• Instructions to follow: Every entry below must be transcribed word for word, and the images must be left out.

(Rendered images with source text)
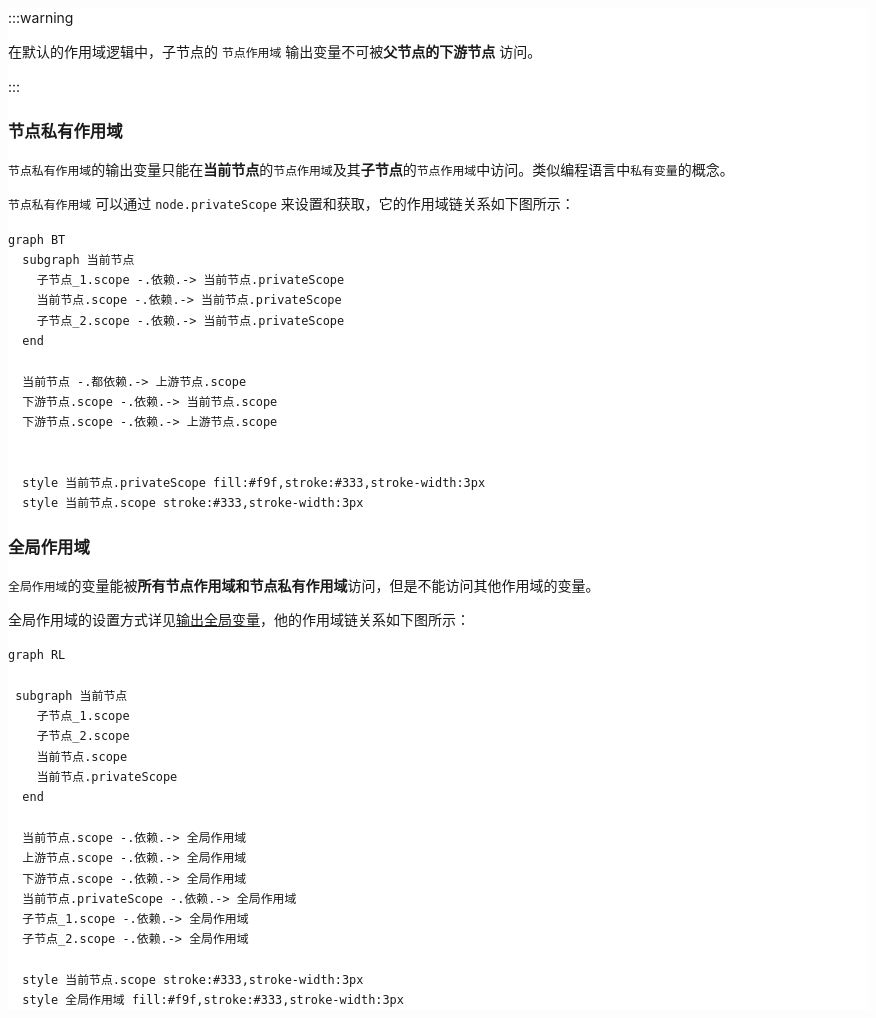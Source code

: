 :::warning

在默认的作用域逻辑中，子节点的 `节点作用域` 输出变量不可被**父节点的下游节点** 访问。

:::

### 节点私有作用域

`节点私有作用域`的输出变量只能在**当前节点**的`节点作用域`及其**子节点**的`节点作用域`中访问。类似编程语言中`私有变量`的概念。

`节点私有作用域` 可以通过 `node.privateScope` 来设置和获取，它的作用域链关系如下图所示：

```mermaid
graph BT
  subgraph 当前节点
    子节点_1.scope -.依赖.-> 当前节点.privateScope
    当前节点.scope -.依赖.-> 当前节点.privateScope
    子节点_2.scope -.依赖.-> 当前节点.privateScope
  end

  当前节点 -.都依赖.-> 上游节点.scope
  下游节点.scope -.依赖.-> 当前节点.scope
  下游节点.scope -.依赖.-> 上游节点.scope


  style 当前节点.privateScope fill:#f9f,stroke:#333,stroke-width:3px
  style 当前节点.scope stroke:#333,stroke-width:3px
```

### 全局作用域

`全局作用域`的变量能被**所有节点作用域和节点私有作用域**访问，但是不能访问其他作用域的变量。

全局作用域的设置方式详见[输出全局变量](/guide/variable/variable-output.md#输出全局变量)，他的作用域链关系如下图所示：

```mermaid
graph RL

 subgraph 当前节点
    子节点_1.scope
    子节点_2.scope
    当前节点.scope
    当前节点.privateScope
  end

  当前节点.scope -.依赖.-> 全局作用域
  上游节点.scope -.依赖.-> 全局作用域
  下游节点.scope -.依赖.-> 全局作用域
  当前节点.privateScope -.依赖.-> 全局作用域
  子节点_1.scope -.依赖.-> 全局作用域
  子节点_2.scope -.依赖.-> 全局作用域

  style 当前节点.scope stroke:#333,stroke-width:3px
  style 全局作用域 fill:#f9f,stroke:#333,stroke-width:3px

```
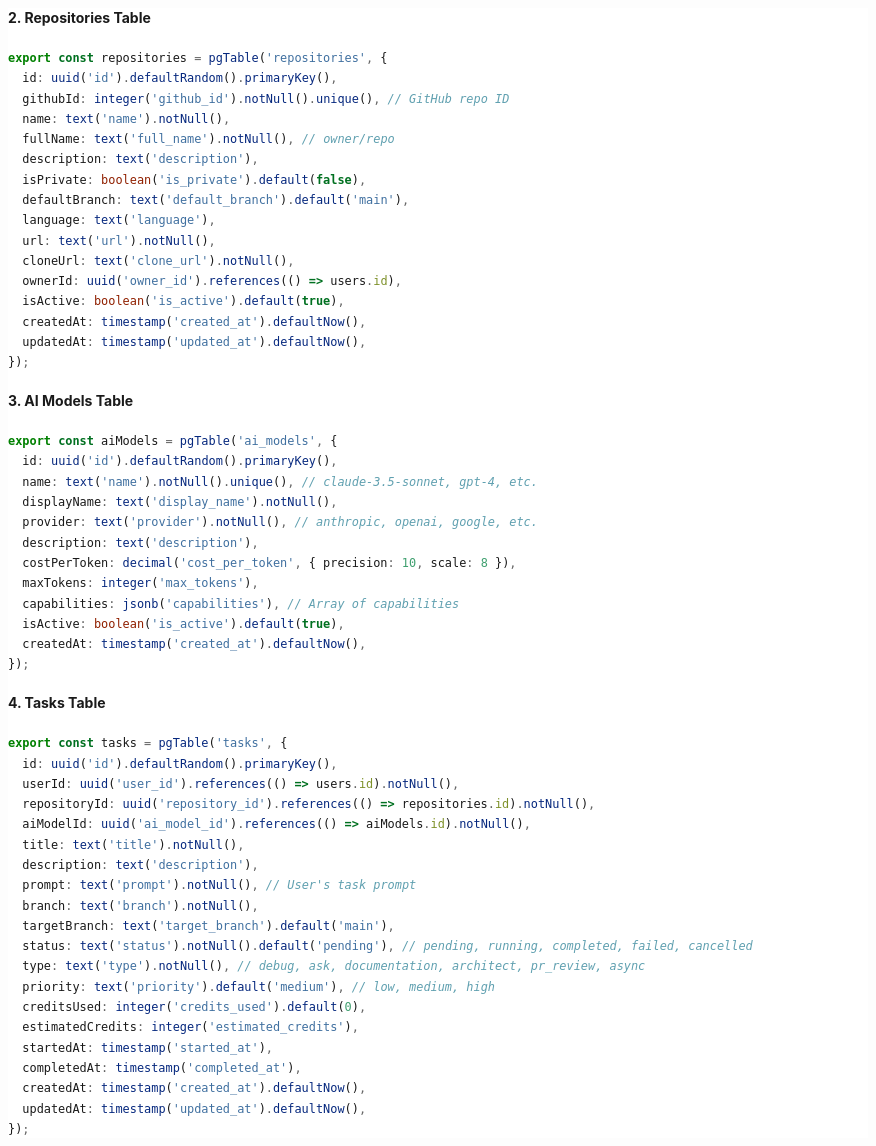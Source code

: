 #### 2. Repositories Table
```typescript
export const repositories = pgTable('repositories', {
  id: uuid('id').defaultRandom().primaryKey(),
  githubId: integer('github_id').notNull().unique(), // GitHub repo ID
  name: text('name').notNull(),
  fullName: text('full_name').notNull(), // owner/repo
  description: text('description'),
  isPrivate: boolean('is_private').default(false),
  defaultBranch: text('default_branch').default('main'),
  language: text('language'),
  url: text('url').notNull(),
  cloneUrl: text('clone_url').notNull(),
  ownerId: uuid('owner_id').references(() => users.id),
  isActive: boolean('is_active').default(true),
  createdAt: timestamp('created_at').defaultNow(),
  updatedAt: timestamp('updated_at').defaultNow(),
});
```

#### 3. AI Models Table
```typescript
export const aiModels = pgTable('ai_models', {
  id: uuid('id').defaultRandom().primaryKey(),
  name: text('name').notNull().unique(), // claude-3.5-sonnet, gpt-4, etc.
  displayName: text('display_name').notNull(),
  provider: text('provider').notNull(), // anthropic, openai, google, etc.
  description: text('description'),
  costPerToken: decimal('cost_per_token', { precision: 10, scale: 8 }),
  maxTokens: integer('max_tokens'),
  capabilities: jsonb('capabilities'), // Array of capabilities
  isActive: boolean('is_active').default(true),
  createdAt: timestamp('created_at').defaultNow(),
});
```

#### 4. Tasks Table
```typescript
export const tasks = pgTable('tasks', {
  id: uuid('id').defaultRandom().primaryKey(),
  userId: uuid('user_id').references(() => users.id).notNull(),
  repositoryId: uuid('repository_id').references(() => repositories.id).notNull(),
  aiModelId: uuid('ai_model_id').references(() => aiModels.id).notNull(),
  title: text('title').notNull(),
  description: text('description'),
  prompt: text('prompt').notNull(), // User's task prompt
  branch: text('branch').notNull(),
  targetBranch: text('target_branch').default('main'),
  status: text('status').notNull().default('pending'), // pending, running, completed, failed, cancelled
  type: text('type').notNull(), // debug, ask, documentation, architect, pr_review, async
  priority: text('priority').default('medium'), // low, medium, high
  creditsUsed: integer('credits_used').default(0),
  estimatedCredits: integer('estimated_credits'),
  startedAt: timestamp('started_at'),
  completedAt: timestamp('completed_at'),
  createdAt: timestamp('created_at').defaultNow(),
  updatedAt: timestamp('updated_at').defaultNow(),
});
```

• Result of the exercise:
Source code

: :::warning

在默认的作用域逻辑中，子节点的 `节点作用域` 输出变量不可被**父节点的下游节点** 访问。

:::

### 节点私有作用域

`节点私有作用域`的输出变量只能在**当前节点**的`节点作用域`及其**子节点**的`节点作用域`中访问。类似编程语言中`私有变量`的概念。

`节点私有作用域` 可以通过 `node.privateScope` 来设置和获取，它的作用域链关系如下图所示：

```mermaid
graph BT
  subgraph 当前节点
    子节点_1.scope -.依赖.-> 当前节点.privateScope
    当前节点.scope -.依赖.-> 当前节点.privateScope
    子节点_2.scope -.依赖.-> 当前节点.privateScope
  end

  当前节点 -.都依赖.-> 上游节点.scope
  下游节点.scope -.依赖.-> 当前节点.scope
  下游节点.scope -.依赖.-> 上游节点.scope


  style 当前节点.privateScope fill:#f9f,stroke:#333,stroke-width:3px
  style 当前节点.scope stroke:#333,stroke-width:3px
```

### 全局作用域

`全局作用域`的变量能被**所有节点作用域和节点私有作用域**访问，但是不能访问其他作用域的变量。

全局作用域的设置方式详见[输出全局变量](/guide/variable/variable-output.md#输出全局变量)，他的作用域链关系如下图所示：

```mermaid
graph RL

 subgraph 当前节点
    子节点_1.scope
    子节点_2.scope
    当前节点.scope
    当前节点.privateScope
  end

  当前节点.scope -.依赖.-> 全局作用域
  上游节点.scope -.依赖.-> 全局作用域
  下游节点.scope -.依赖.-> 全局作用域
  当前节点.privateScope -.依赖.-> 全局作用域
  子节点_1.scope -.依赖.-> 全局作用域
  子节点_2.scope -.依赖.-> 全局作用域

  style 当前节点.scope stroke:#333,stroke-width:3px
  style 全局作用域 fill:#f9f,stroke:#333,stroke-width:3px

```
Source code

: #### 2. Repositories Table
```typescript
export const repositories = pgTable('repositories', {
  id: uuid('id').defaultRandom().primaryKey(),
  githubId: integer('github_id').notNull().unique(), // GitHub repo ID
  name: text('name').notNull(),
  fullName: text('full_name').notNull(), // owner/repo
  description: text('description'),
  isPrivate: boolean('is_private').default(false),
  defaultBranch: text('default_branch').default('main'),
  language: text('language'),
  url: text('url').notNull(),
  cloneUrl: text('clone_url').notNull(),
  ownerId: uuid('owner_id').references(() => users.id),
  isActive: boolean('is_active').default(true),
  createdAt: timestamp('created_at').defaultNow(),
  updatedAt: timestamp('updated_at').defaultNow(),
});
```

#### 3. AI Models Table
```typescript
export const aiModels = pgTable('ai_models', {
  id: uuid('id').defaultRandom().primaryKey(),
  name: text('name').notNull().unique(), // claude-3.5-sonnet, gpt-4, etc.
  displayName: text('display_name').notNull(),
  provider: text('provider').notNull(), // anthropic, openai, google, etc.
  description: text('description'),
  costPerToken: decimal('cost_per_token', { precision: 10, scale: 8 }),
  maxTokens: integer('max_tokens'),
  capabilities: jsonb('capabilities'), // Array of capabilities
  isActive: boolean('is_active').default(true),
  createdAt: timestamp('created_at').defaultNow(),
});
```

#### 4. Tasks Table
```typescript
export const tasks = pgTable('tasks', {
  id: uuid('id').defaultRandom().primaryKey(),
  userId: uuid('user_id').references(() => users.id).notNull(),
  repositoryId: uuid('repository_id').references(() => repositories.id).notNull(),
  aiModelId: uuid('ai_model_id').references(() => aiModels.id).notNull(),
  title: text('title').notNull(),
  description: text('description'),
  prompt: text('prompt').notNull(), // User's task prompt
  branch: text('branch').notNull(),
  targetBranch: text('target_branch').default('main'),
  status: text('status').notNull().default('pending'), // pending, running, completed, failed, cancelled
  type: text('type').notNull(), // debug, ask, documentation, architect, pr_review, async
  priority: text('priority').default('medium'), // low, medium, high
  creditsUsed: integer('credits_used').default(0),
  estimatedCredits: integer('estimated_credits'),
  startedAt: timestamp('started_at'),
  completedAt: timestamp('completed_at'),
  createdAt: timestamp('created_at').defaultNow(),
  updatedAt: timestamp('updated_at').defaultNow(),
});
```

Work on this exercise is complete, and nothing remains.